Metcalf, C. J. E., Tate, A. T., & Graham, A. L. (2017). Demographically framing trade-offs between sensitivity and specificity illuminates selection on immunity. Nature Ecology & Evolution, 1(11), 1766–1772. https://doi.org/10.1038/s41559-017-0315-3

Abstract: A fundamental challenge faced by the immune system is to discriminate contexts meriting activation from contexts in which activation would be harmful. Selection pressures on this ability are likely to be acute: the penalty of mis-identification of pathogens (therefore failure to attack them) is mortality or morbidity linked to infectious disease, which could reduce fitness by reducing lifespan or fertility; the penalty associated with mis-identification of host (therefore self-attack) is immunopathology, whose fitness costs can also be extreme. Here we use classic epidemiological tools to frame this trade-off between sensitivity and specificity of immune activation, exploring implications for evolution of immune discrimination.
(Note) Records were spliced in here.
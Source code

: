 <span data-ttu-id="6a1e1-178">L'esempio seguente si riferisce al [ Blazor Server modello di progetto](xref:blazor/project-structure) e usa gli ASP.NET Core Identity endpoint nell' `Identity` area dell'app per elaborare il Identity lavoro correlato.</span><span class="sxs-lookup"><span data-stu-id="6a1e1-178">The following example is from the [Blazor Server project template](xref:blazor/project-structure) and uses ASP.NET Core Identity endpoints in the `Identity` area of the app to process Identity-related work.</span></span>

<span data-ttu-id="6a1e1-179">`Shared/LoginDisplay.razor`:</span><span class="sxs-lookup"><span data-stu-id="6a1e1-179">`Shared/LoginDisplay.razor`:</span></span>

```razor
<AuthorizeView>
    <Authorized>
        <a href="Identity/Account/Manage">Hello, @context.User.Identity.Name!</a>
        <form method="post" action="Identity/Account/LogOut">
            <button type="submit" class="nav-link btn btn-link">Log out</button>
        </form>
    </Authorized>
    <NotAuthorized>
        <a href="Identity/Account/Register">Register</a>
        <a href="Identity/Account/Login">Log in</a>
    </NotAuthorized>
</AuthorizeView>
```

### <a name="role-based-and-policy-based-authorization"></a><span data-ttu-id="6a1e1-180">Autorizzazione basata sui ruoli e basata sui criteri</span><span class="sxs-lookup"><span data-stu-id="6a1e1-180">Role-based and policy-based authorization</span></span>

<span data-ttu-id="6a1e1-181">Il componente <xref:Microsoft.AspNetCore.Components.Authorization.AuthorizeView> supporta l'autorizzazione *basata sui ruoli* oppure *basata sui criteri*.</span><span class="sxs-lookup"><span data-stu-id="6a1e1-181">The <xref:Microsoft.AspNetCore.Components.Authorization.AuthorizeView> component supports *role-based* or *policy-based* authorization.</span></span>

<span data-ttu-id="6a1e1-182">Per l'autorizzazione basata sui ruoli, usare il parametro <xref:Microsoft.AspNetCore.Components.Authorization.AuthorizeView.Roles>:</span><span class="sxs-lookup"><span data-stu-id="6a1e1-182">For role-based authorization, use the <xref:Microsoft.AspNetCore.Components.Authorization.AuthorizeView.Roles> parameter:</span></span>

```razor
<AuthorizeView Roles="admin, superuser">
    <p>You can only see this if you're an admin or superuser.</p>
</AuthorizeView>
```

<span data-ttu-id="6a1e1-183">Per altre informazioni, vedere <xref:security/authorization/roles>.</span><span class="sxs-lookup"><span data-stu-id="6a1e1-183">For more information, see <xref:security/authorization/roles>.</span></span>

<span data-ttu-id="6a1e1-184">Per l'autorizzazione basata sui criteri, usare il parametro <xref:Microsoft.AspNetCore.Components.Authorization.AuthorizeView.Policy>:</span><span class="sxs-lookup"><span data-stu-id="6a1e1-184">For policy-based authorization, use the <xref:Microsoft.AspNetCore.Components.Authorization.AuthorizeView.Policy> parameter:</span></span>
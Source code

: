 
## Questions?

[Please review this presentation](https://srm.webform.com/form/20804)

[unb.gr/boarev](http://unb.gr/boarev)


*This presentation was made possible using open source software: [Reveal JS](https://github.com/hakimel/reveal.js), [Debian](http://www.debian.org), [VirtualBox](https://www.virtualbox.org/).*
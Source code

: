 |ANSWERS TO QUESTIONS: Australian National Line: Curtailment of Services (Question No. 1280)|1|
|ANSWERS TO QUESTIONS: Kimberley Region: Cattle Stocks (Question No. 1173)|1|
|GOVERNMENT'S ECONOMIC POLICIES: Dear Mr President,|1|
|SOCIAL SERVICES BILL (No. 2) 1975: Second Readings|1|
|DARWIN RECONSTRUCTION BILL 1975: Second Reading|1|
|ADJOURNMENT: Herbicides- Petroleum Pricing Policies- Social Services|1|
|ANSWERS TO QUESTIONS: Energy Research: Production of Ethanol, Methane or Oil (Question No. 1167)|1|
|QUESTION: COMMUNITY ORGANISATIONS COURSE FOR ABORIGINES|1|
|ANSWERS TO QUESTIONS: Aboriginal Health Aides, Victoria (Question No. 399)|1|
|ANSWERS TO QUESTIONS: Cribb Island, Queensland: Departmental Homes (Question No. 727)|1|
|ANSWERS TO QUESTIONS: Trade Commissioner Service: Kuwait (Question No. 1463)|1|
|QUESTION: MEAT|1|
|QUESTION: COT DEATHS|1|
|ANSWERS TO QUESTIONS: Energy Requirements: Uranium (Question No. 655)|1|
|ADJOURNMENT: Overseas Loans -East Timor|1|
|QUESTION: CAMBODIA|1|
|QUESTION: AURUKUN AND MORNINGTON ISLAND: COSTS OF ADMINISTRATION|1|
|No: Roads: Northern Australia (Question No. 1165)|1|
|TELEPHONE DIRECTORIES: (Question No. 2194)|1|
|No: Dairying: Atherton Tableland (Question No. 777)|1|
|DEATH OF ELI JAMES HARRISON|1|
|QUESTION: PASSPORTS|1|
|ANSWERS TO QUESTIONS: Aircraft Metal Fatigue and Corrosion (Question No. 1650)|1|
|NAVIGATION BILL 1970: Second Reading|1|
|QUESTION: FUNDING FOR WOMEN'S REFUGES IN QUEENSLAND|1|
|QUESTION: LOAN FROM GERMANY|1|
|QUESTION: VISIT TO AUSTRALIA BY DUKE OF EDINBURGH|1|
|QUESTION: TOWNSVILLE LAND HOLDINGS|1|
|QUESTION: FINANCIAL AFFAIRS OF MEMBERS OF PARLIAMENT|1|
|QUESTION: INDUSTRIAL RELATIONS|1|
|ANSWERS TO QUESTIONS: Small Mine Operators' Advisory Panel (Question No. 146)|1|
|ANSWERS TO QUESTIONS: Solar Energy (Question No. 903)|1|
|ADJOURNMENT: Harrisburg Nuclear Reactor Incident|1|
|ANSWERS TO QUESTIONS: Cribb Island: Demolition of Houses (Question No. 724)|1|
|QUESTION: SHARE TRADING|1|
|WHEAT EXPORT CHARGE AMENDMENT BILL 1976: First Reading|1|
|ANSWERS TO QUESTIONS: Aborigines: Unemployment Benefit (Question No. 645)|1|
We capture the expected increase in the evolutionarily optimal sensitivity under higher pathogen mortality risk, and a decrease in sensitivity with increased immunopathology mortality risk; but a number of non-intuitive predictions also emerge. All else being equal, optimal sensitivity decreases with increasing lifespan; and, where sensitivity can vary over age, decreases at late ages not solely attributable to immunosenescence are predicted. These results both enrich and challenge previous predictions concerning the relationship between life expectancy and optimal evolved defenses, highlighting the need to account for epidemiological setting, lifestage-specific immune priorities, and immune discrimination in future investigations.